Source records:
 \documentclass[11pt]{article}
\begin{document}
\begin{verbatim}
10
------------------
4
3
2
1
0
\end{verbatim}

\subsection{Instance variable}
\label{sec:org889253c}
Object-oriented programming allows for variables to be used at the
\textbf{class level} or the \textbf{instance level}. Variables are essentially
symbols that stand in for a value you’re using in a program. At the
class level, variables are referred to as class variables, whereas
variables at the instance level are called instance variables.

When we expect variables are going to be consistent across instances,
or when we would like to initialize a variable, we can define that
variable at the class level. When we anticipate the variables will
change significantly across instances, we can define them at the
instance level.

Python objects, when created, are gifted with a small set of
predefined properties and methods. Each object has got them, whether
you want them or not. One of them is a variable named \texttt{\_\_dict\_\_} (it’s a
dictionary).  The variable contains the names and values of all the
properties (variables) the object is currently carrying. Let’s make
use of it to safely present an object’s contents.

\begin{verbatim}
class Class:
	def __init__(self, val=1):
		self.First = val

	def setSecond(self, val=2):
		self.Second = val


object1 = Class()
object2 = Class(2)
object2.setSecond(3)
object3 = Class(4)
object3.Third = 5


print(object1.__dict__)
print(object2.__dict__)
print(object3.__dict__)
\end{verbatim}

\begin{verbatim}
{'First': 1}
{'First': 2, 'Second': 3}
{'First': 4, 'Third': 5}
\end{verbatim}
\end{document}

WHAT IS REQUIRED: Locate the word "them" in the records above, and return each line that has it.

WRITTEN SOLUTION:
change significantly across instances, we can define them at the
predefined properties and methods. Each object has got them, whether
you want them or not. One of them is a variable named \texttt{\_\_dict\_\_} (it’s a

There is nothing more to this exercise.